Based on these results, which AAC encoder will be the "champion" to go up against the next round of contenders, namely vorbis, mpc and mp3?

It concerns me a little, that a particular AAC encoder will be chosen as the representative, but in reality, it may not be the most logical choice for the average user. For example, I don't think QT will be used as often as some of the others by Mr/Ms Joe Windows-User in its current state, due to the crappy "one file at a time" user interface.

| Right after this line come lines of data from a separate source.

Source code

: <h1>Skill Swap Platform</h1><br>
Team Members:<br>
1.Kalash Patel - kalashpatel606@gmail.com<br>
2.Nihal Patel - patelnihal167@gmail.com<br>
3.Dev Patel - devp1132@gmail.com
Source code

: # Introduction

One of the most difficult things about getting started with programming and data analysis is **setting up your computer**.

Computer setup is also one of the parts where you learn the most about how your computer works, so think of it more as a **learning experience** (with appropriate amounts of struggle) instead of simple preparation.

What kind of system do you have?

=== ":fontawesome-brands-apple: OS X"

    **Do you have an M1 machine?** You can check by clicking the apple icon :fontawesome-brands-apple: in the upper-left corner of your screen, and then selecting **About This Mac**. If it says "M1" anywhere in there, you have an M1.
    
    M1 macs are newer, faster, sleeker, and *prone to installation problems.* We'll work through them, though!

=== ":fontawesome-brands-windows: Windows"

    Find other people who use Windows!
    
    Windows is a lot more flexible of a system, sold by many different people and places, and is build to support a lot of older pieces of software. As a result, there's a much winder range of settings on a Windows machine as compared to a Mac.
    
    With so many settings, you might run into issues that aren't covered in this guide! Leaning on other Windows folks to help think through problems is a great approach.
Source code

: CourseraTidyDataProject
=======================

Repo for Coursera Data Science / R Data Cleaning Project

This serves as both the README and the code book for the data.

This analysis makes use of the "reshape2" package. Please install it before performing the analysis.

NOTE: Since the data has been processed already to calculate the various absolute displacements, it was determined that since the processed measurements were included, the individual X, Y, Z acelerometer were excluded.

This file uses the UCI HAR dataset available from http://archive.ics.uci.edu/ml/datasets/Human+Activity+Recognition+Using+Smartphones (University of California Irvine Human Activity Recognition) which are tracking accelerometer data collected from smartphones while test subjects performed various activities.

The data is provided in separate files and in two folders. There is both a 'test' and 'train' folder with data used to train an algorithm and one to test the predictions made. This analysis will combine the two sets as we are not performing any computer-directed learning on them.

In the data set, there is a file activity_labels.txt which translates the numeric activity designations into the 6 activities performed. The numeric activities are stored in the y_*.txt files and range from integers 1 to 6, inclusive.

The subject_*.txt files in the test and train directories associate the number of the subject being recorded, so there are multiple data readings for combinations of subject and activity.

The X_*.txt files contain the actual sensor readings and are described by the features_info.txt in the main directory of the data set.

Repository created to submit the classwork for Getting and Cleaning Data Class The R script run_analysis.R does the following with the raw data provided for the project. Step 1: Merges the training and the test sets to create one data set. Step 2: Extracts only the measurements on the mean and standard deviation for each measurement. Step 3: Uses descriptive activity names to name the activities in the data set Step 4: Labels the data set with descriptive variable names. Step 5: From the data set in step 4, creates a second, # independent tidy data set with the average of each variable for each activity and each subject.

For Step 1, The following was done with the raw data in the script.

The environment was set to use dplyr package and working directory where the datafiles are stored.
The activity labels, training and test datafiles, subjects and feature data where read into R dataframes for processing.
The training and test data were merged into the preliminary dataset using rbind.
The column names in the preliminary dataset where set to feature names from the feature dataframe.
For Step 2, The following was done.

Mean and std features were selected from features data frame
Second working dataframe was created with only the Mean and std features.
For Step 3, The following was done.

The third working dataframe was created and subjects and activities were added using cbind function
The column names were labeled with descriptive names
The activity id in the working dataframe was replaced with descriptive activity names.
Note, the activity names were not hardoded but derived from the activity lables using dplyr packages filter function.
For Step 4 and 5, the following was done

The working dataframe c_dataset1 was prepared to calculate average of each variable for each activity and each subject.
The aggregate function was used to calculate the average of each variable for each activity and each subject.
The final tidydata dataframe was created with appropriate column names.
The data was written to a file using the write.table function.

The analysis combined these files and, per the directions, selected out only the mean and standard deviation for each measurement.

Even Sorenson may be a great encoder, but its cost may keep people away? ohmy.gif

I for one will always favour an encoder that allows me to access it from the command line, and feed it from a range of front ends of my choosing depending on what I need at the time, ie foobar, EAC, CDex, Frontah, home made batch files, "insert you favourite media player/front end/ripping/compression package here"... dry.gif

If all the command line optioned encoders sound like complete crap, I would be forced to use one of the superior encoders as the difference will be worth it, but I suspect from these results, Sorenson, Quicktime, Nero and Psytel all have some potential to compete against the others at ~ 128 kbit, especially if they are allowed to go VBR. If you choose QT to be the AAC representative, I will still be keen to be involved, and see the results, but if it is close to the other non-AAC formats in quality, I'll have this nagging question in the back of my head. "I wonder how Psytel would have gone..."

I appreciate that these listening tests can not accomodate everyone's wishes, and I suppose ultimately you need to pick the best performing encoder, regardless of its expense or convenience...

Just my 2 Australian cents.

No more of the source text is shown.